12, 13-diHOME: An exercise-induced lipokine that increases skeletal muscle fatty acid uptake


May 1, 2018

Cell Metabolism. 2018 May 1;27(5):1111-1120

Stanford KI, Lynes MD, Takahashi H, Baer LA, Arts PJ, May FJ, Lehnig AC, Middelbeek RJW, Richard JJ, So K, Chen EY, Gao F, Narain NR, Distefano G, Shettigar VK, Hirshman MF, Ziolo MT, Kiebish MA, Tseng YH, Coen PM, Goodyear LJ

Circulating factors released from tissues during exercise have been hypothesized to mediate some of the health benefits of regular physical activity. Lipokines are circulating lipid species that have recently been reported to affect metabolism in response to cold.

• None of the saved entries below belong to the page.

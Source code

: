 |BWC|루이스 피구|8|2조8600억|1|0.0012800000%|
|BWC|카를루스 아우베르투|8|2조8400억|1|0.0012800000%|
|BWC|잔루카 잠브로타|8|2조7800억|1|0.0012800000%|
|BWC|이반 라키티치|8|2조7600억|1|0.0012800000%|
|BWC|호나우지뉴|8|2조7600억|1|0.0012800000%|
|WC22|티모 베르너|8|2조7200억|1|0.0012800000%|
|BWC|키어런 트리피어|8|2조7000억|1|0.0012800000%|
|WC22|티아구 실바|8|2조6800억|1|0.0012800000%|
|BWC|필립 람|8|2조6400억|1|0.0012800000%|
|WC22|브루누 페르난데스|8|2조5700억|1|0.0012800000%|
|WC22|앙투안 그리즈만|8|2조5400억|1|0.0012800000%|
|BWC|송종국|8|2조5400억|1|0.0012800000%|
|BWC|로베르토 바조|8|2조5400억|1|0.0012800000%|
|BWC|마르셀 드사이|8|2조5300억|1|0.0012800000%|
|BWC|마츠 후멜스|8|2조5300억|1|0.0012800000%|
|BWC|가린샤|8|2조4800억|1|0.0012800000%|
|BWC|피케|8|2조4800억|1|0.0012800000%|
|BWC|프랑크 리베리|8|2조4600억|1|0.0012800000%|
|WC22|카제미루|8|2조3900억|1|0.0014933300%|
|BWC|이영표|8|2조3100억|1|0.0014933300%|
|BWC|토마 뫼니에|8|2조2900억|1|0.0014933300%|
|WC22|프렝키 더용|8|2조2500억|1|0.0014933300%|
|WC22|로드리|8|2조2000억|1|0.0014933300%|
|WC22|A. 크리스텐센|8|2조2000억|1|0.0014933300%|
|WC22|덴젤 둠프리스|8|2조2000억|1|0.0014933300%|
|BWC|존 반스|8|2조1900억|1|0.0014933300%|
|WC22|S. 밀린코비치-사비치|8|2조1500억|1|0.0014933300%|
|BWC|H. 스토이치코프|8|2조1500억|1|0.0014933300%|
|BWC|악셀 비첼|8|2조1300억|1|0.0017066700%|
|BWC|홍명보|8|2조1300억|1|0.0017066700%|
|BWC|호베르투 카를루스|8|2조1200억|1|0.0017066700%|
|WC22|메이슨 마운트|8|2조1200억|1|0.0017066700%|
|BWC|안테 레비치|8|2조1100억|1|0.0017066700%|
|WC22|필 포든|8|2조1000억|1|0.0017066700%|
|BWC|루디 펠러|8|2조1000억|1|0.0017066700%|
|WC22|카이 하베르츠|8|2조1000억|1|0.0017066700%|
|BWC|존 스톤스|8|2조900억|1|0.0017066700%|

Here, lipidomics analysis revealed that a bout of moderate-intensity exercise causes a pronounced increase in the circulating lipid 12,13-dihydroxy-9Zoctadecenoic acid (12,13-diHOME) in male, female, young, old, sedentary, and active human subjects. In mice, both a single bout of exercise and exercise training increased circulating 12,13-diHOME and surgical removal of brown adipose tissue (BAT) negated the increase in 12,13-diHOME, suggesting that BAT is the tissue source for exercise-stimulated 12,13-diHOME. Acute 12,13-diHOME treatment of mice in vivo increased skeletal muscle fatty acid uptake and oxidation, but not glucose uptake. These data reveal that lipokines are novel exercise-stimulated circulating factors that may contribute to the metabolic changes that occur with physical exercise.